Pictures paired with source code
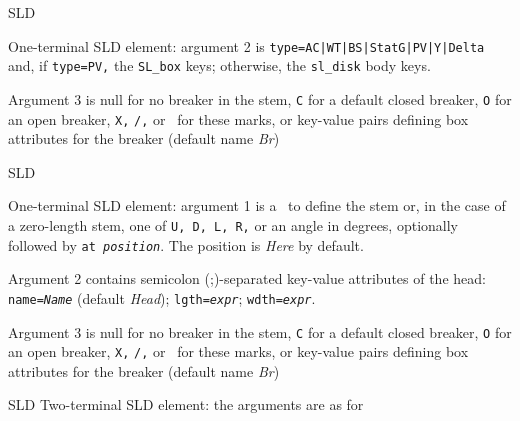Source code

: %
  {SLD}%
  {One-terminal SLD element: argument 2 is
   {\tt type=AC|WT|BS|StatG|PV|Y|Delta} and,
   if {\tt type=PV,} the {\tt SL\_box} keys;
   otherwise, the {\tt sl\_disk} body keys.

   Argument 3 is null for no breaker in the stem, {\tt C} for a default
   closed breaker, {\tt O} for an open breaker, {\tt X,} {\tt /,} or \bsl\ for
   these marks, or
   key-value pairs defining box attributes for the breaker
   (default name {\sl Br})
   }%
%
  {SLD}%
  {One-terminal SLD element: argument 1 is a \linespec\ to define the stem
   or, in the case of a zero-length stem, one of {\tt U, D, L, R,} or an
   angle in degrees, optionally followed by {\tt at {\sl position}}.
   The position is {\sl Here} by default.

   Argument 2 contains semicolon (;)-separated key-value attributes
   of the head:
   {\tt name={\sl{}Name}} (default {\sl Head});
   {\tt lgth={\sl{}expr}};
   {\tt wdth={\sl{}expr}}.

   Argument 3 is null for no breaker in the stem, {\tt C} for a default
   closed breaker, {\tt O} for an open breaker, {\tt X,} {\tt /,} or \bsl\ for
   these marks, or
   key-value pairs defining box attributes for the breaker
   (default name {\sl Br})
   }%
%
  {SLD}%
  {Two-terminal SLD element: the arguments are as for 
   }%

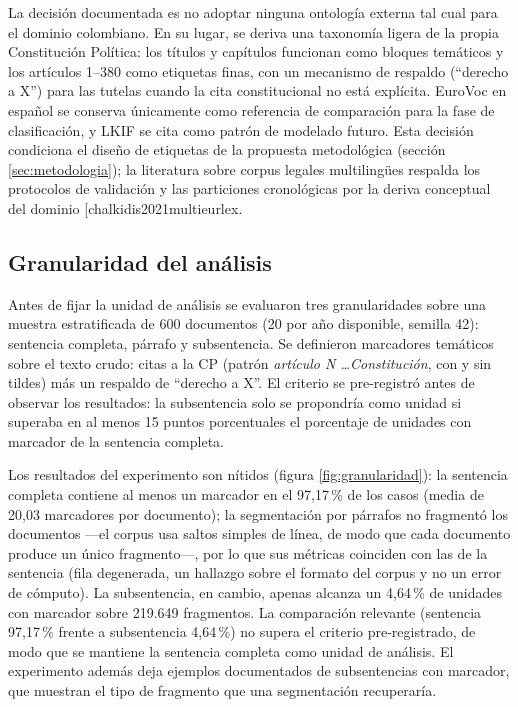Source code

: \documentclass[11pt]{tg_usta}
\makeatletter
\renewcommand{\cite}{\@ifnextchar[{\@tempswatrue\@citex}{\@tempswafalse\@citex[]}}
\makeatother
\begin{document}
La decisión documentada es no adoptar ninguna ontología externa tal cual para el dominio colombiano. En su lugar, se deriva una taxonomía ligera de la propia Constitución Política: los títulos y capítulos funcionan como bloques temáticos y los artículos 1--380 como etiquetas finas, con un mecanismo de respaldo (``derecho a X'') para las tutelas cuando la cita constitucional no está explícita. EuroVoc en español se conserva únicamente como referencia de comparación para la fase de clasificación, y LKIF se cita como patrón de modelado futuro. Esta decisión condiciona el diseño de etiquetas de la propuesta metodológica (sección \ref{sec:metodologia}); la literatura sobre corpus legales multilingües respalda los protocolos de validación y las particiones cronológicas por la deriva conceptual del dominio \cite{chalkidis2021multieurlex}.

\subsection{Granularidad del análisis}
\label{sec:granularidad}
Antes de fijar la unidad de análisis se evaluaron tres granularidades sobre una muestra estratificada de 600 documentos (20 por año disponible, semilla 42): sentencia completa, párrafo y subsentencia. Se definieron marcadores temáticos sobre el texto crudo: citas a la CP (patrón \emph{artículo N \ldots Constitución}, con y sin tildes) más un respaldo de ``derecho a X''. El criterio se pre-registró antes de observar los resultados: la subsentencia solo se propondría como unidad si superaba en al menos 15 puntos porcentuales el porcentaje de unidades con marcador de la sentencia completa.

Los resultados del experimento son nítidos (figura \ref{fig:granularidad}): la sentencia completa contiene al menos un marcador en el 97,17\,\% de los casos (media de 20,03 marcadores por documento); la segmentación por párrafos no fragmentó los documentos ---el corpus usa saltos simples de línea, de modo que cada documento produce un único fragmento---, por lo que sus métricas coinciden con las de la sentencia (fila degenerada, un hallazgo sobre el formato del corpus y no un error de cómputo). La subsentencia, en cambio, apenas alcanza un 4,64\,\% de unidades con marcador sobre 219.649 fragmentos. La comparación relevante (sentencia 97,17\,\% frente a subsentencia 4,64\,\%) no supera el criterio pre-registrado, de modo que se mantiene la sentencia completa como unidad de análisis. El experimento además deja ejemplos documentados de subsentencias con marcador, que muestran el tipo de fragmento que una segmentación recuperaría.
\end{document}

Task instructions: Every record must be set down again exactly; pictures do not belong in the copy.

Solution to this exercise:
Source code

: %
  {SLD}%
  {One-terminal SLD element: argument 2 is
   {\tt type=AC|WT|BS|StatG|PV|Y|Delta} and,
   if {\tt type=PV,} the {\tt SL\_box} keys;
   otherwise, the {\tt sl\_disk} body keys.

   Argument 3 is null for no breaker in the stem, {\tt C} for a default
   closed breaker, {\tt O} for an open breaker, {\tt X,} {\tt /,} or \bsl\ for
   these marks, or
   key-value pairs defining box attributes for the breaker
   (default name {\sl Br})
   }%
%
  {SLD}%
  {One-terminal SLD element: argument 1 is a \linespec\ to define the stem
   or, in the case of a zero-length stem, one of {\tt U, D, L, R,} or an
   angle in degrees, optionally followed by {\tt at {\sl position}}.
   The position is {\sl Here} by default.

   Argument 2 contains semicolon (;)-separated key-value attributes
   of the head:
   {\tt name={\sl{}Name}} (default {\sl Head});
   {\tt lgth={\sl{}expr}};
   {\tt wdth={\sl{}expr}}.

   Argument 3 is null for no breaker in the stem, {\tt C} for a default
   closed breaker, {\tt O} for an open breaker, {\tt X,} {\tt /,} or \bsl\ for
   these marks, or
   key-value pairs defining box attributes for the breaker
   (default name {\sl Br})
   }%
%
  {SLD}%
  {Two-terminal SLD element: the arguments are as for 
   }%

Source code

: \documentclass[11pt]{tg_usta}
\makeatletter
\renewcommand{\cite}{\@ifnextchar[{\@tempswatrue\@citex}{\@tempswafalse\@citex[]}}
\makeatother
\begin{document}
La decisión documentada es no adoptar ninguna ontología externa tal cual para el dominio colombiano. En su lugar, se deriva una taxonomía ligera de la propia Constitución Política: los títulos y capítulos funcionan como bloques temáticos y los artículos 1--380 como etiquetas finas, con un mecanismo de respaldo (``derecho a X'') para las tutelas cuando la cita constitucional no está explícita. EuroVoc en español se conserva únicamente como referencia de comparación para la fase de clasificación, y LKIF se cita como patrón de modelado futuro. Esta decisión condiciona el diseño de etiquetas de la propuesta metodológica (sección \ref{sec:metodologia}); la literatura sobre corpus legales multilingües respalda los protocolos de validación y las particiones cronológicas por la deriva conceptual del dominio \cite{chalkidis2021multieurlex}.

\subsection{Granularidad del análisis}
\label{sec:granularidad}
Antes de fijar la unidad de análisis se evaluaron tres granularidades sobre una muestra estratificada de 600 documentos (20 por año disponible, semilla 42): sentencia completa, párrafo y subsentencia. Se definieron marcadores temáticos sobre el texto crudo: citas a la CP (patrón \emph{artículo N \ldots Constitución}, con y sin tildes) más un respaldo de ``derecho a X''. El criterio se pre-registró antes de observar los resultados: la subsentencia solo se propondría como unidad si superaba en al menos 15 puntos porcentuales el porcentaje de unidades con marcador de la sentencia completa.

Los resultados del experimento son nítidos (figura \ref{fig:granularidad}): la sentencia completa contiene al menos un marcador en el 97,17\,\% de los casos (media de 20,03 marcadores por documento); la segmentación por párrafos no fragmentó los documentos ---el corpus usa saltos simples de línea, de modo que cada documento produce un único fragmento---, por lo que sus métricas coinciden con las de la sentencia (fila degenerada, un hallazgo sobre el formato del corpus y no un error de cómputo). La subsentencia, en cambio, apenas alcanza un 4,64\,\% de unidades con marcador sobre 219.649 fragmentos. La comparación relevante (sentencia 97,17\,\% frente a subsentencia 4,64\,\%) no supera el criterio pre-registrado, de modo que se mantiene la sentencia completa como unidad de análisis. El experimento además deja ejemplos documentados de subsentencias con marcador, que muestran el tipo de fragmento que una segmentación recuperaría.
\end{document}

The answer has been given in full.